Дети белых ночей
Шрифт:
Без двадцати девять. За стенкой зашевелились соседи. Что-то глухо ударило, как будто матрас ухнули на кровать. Женька страдальчески свел брови и посмотрел в стену так, как будто бы соседи могли его видеть. «Только не это!» – мысленно попросил он. Но «это», судя по всему, взглядом сквозь стену было уже не остановить. «А так норррмально? А так норрмально?» – с нарастающей угрозой методично повторял незнакомый мужской голос. Именно на «этот» случай в столе у Евгения, в глубине самого дальнего ящика, были припасены сигареты «Друг» в красной пачке. Выбор он осуществил чисто интуитивно – морда овчарки была ему симпатична и символизировала друга, которого у Женьки пока что не имелось.
«Началось...» – подумал он, закурил и, кинув обгоревшую спичку в пустой коробок, машинально заметил время.

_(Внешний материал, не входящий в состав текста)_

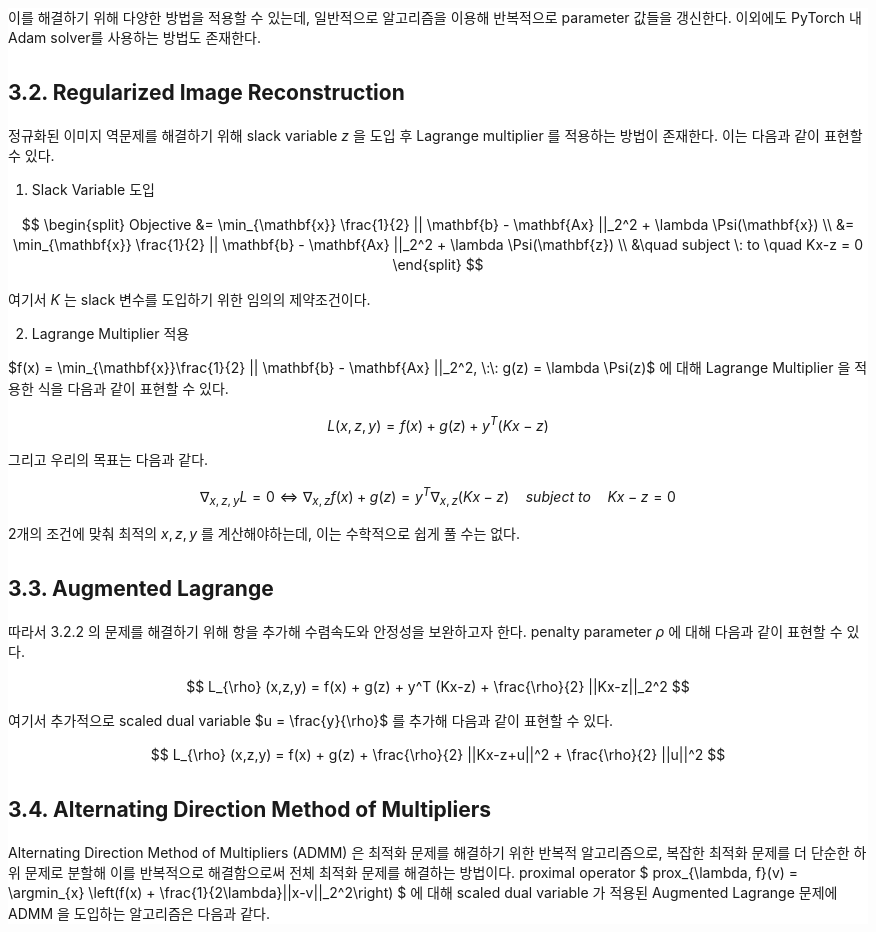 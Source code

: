 이를 해결하기 위해 다양한 방법을 적용할 수 있는데, 일반적으로 알고리즘을 이용해 반복적으로 parameter 값들을 갱신한다. 이외에도 PyTorch 내 Adam solver를 사용하는 방법도 존재한다. 


## 3.2. Regularized Image Reconstruction
정규화된 이미지 역문제를 해결하기 위해 slack variable $z$ 을 도입 후 Lagrange multiplier 를 적용하는 방법이 존재한다. 이는 다음과 같이 표현할 수 있다.

1. Slack Variable 도입

$$
\begin{split}
Objective &= \min_{\mathbf{x}} \frac{1}{2} || \mathbf{b} - \mathbf{Ax} ||_2^2 + \lambda \Psi(\mathbf{x}) \\ 
&=  \min_{\mathbf{x}} \frac{1}{2} || \mathbf{b} - \mathbf{Ax} ||_2^2 + \lambda \Psi(\mathbf{z}) \\
&\quad subject \: to \quad Kx-z = 0
\end{split}
$$

여기서 $K$ 는 slack 변수를 도입하기 위한 임의의 제약조건이다.

2. Lagrange Multiplier 적용

$f(x) = \min_{\mathbf{x}}\frac{1}{2} || \mathbf{b} - \mathbf{Ax} ||_2^2, \:\: g(z) = \lambda \Psi(z)$ 에 대해 Lagrange Multiplier 을 적용한 식을 다음과 같이 표현할 수 있다.

$$
L(x,z,y) = f(x) + g(z) + y^{T} (Kx - z)
$$

그리고 우리의 목표는 다음과 같다.

$$
\nabla_{x,z,y} L = 0 \Longleftrightarrow \nabla_{x,z}f(x) + g(z) = y^T \nabla_{x,z} (Kx-z) \quad subject \: to \quad Kx-z=0
$$

2개의 조건에 맞춰 최적의 $x,z,y$ 를 계산해야하는데, 이는 수학적으로 쉽게 풀 수는 없다. 


## 3.3. Augmented Lagrange
따라서 3.2.2 의 문제를 해결하기 위해 항을 추가해 수렴속도와 안정성을 보완하고자 한다. penalty parameter $\rho$ 에 대해 다음과 같이 표현할 수 있다. 

$$
L_{\rho} (x,z,y) = f(x) + g(z) + y^T (Kx-z) + \frac{\rho}{2} ||Kx-z||_2^2
$$

여기서 추가적으로 scaled dual variable $u = \frac{y}{\rho}$ 를 추가해 다음과 같이 표현할 수 있다.

$$
L_{\rho} (x,z,y) = f(x) + g(z) + \frac{\rho}{2} ||Kx-z+u||^2 + \frac{\rho}{2} ||u||^2
$$

## 3.4. Alternating Direction Method of Multipliers
Alternating Direction Method of Multipliers (ADMM) 은 최적화 문제를 해결하기 위한 반복적 알고리즘으로, 복잡한 최적화 문제를 더 단순한 하위 문제로 분할해 이를 반복적으로 해결함으로써 전체 최적화 문제를 해결하는 방법이다. proximal operator $ prox_{\lambda, f}(v) = \argmin_{x} \left(f(x) + \frac{1}{2\lambda}||x-v||_2^2\right) $ 에 대해 scaled dual variable 가 적용된 Augmented Lagrange 문제에 ADMM 을 도입하는 알고리즘은 다음과 같다.
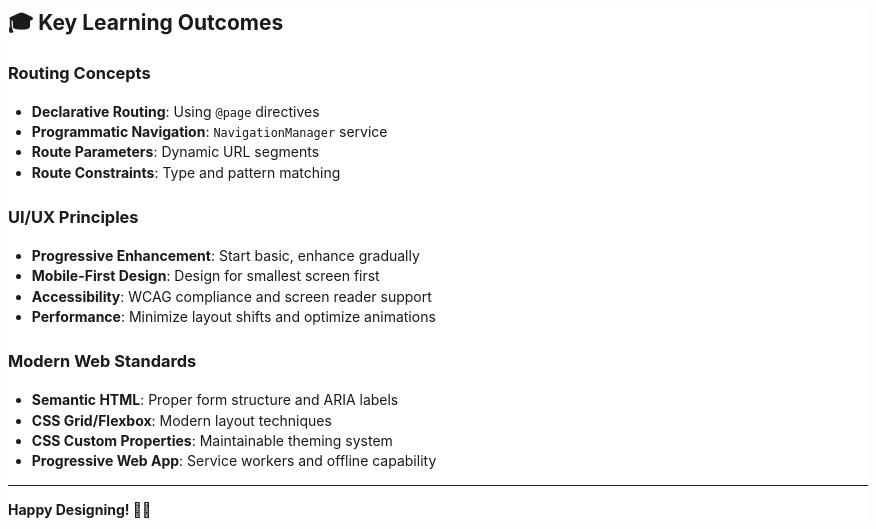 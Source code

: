 ## 🎓 Key Learning Outcomes

### Routing Concepts
- **Declarative Routing**: Using `@page` directives
- **Programmatic Navigation**: `NavigationManager` service
- **Route Parameters**: Dynamic URL segments
- **Route Constraints**: Type and pattern matching

### UI/UX Principles
- **Progressive Enhancement**: Start basic, enhance gradually
- **Mobile-First Design**: Design for smallest screen first
- **Accessibility**: WCAG compliance and screen reader support
- **Performance**: Minimize layout shifts and optimize animations

### Modern Web Standards
- **Semantic HTML**: Proper form structure and ARIA labels
- **CSS Grid/Flexbox**: Modern layout techniques
- **CSS Custom Properties**: Maintainable theming system
- **Progressive Web App**: Service workers and offline capability

---

**Happy Designing! 🎨✨**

Он курил прямо за столом, хладнокровно глядя перед собой на качающийся вразнобой с соседями фонарь. Он старался собственной волей погасить пожар в пылающих ушах и не допустить его распространения на остальные части тела. Он учился владеть своими эмоциями и пытался извлечь пользу из обстоятельств, которые был не в силах изменить. Об этом он читал у Конфуция.
Но читать – это одно. А практиковать – совсем другое. Не было рядом с ним сэнсэя, который бы объяснил ему, что делает он совершенно недопустимые вещи. Да, он действительно научился сохранять внешнее спокойствие во многих обстоятельствах и даже иногда был похож на равнодушный Мировой океан. Но в душе у него все клокотало, как в недрах Земли под этим самым океаном. А такие перепады температур чреваты вулканическими процессами.
Хорошо, что мамы не было дома. Обычно, почуяв за стенкой недоброе, она тут же суетливо включала на полную катушку радио и одновременно начинала громко рассказывать Женьке о том, какую интересную вещь сегодня узнала от Милиты, у которой муж плавает. Плавающий муж тут же представлялся Женьке чем-то таким, что никогда не тонет. Поэтому одно упоминание о нем сразу отбивало аппетит. Странное дело, в маминых рассказах о сослуживицах всегда фигурировали такие имена, как будто бы у всех у них была одна общая экзальтированная мамаша – Милиты, Марианны, Норы, Руфины и Эсфири жили в этом мире бок о бок друг с другом. И произрастали все эти нежные цветки в пыльной оранжерее под названием Публичная библиотека.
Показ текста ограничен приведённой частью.